Thursday, September 8, 2016

"Finger Food Fisher"

When I was a kid, it was still in vogue to don and maintain nicknames -- names other than the moniker parents had laid on. Some of these names stuck. Others fell away. Whichever the case, it was a mark of some kind to have a nickname and I wanted one.

Why? I don't know. Maybe it was just an assertion of the capacity to control and manipulate a life largely ruled by others.

Since none of the ones I tried ("Sam" is the only one I can remember) to assume or encouraged others to employ stuck, I decided this morning that I would give myself a nickname. Not to waste too much time over it, I settled today on the name "Finger Food Fisher."

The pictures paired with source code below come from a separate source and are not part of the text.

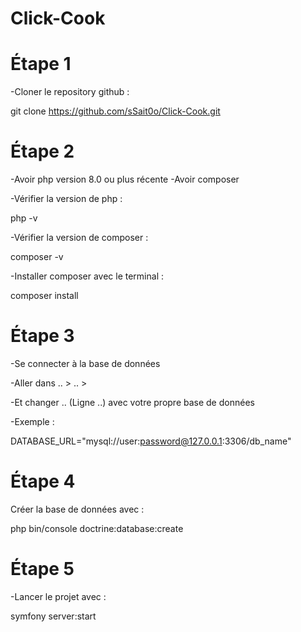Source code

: # Click-Cook

# Étape 1
-Cloner le repository github :

git clone https://github.com/sSait0o/Click-Cook.git

# Étape 2
-Avoir php version 8.0 ou plus récente
-Avoir composer

-Vérifier la version de php :

php -v

-Vérifier la version de composer :

composer -v

-Installer composer avec le terminal :

composer install

# Étape 3
-Se connecter à la base de données

-Aller dans .. > .. >

-Et changer .. (Ligne ..) avec votre propre base de données

-Exemple :

DATABASE_URL="mysql://user:password@127.0.0.1:3306/db_name"

# Étape 4 
Créer la base de données avec :

php bin/console doctrine:database:create

# Étape 5
-Lancer le projet avec :

symfony server:start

Finger Food Fisher is, of course, the purveyor of the not-yet-but-soon-to-be famous Finger Food Philosophies. An amalgam of potentially-nutritious munchies. Not overwhelming. Tasty perhaps. Eat enough and you'll get full ... forego the pleasure and nothing is really lost. Finger Food suggests that a more filling diet might be warranted, but let's not make a federal case out of it.

Yes, "Finger Food" -- I can live with that. A nudge rather than a bitch-slap, over-filling seriousness.

Today, for example, a bit of finger food read:
For more than a hundred years, not a single year has passed when Britain’s armed forces have not been engaged in military operations somewhere in the world. The British are unique in this respect: the same could not be said of the Americans, the Russians, the French or any other nation.
Only the British are perpetually at war.
One reason that this is rarely acknowledged could be that in the years following the second world war, and before the period of national self-doubt that was provoked in 1956 by the Suez crisis, Britain engaged in so many end-of-empire scraps that military activity came to be regarded by the British public as the norm, and therefore unremarkable. Another is that since 1945, British forces have engaged in a series of small wars that were under-reported and now all but forgotten, or which were obscured, even as they were being fought, by more dramatic events elsewhere.

2 comments:

  1. Where Britain my former colonial master is concerned there are a lot of mixed sentiments, maybe with the South China Sea dispute lowly me ain't in a capacity making sweeping statements.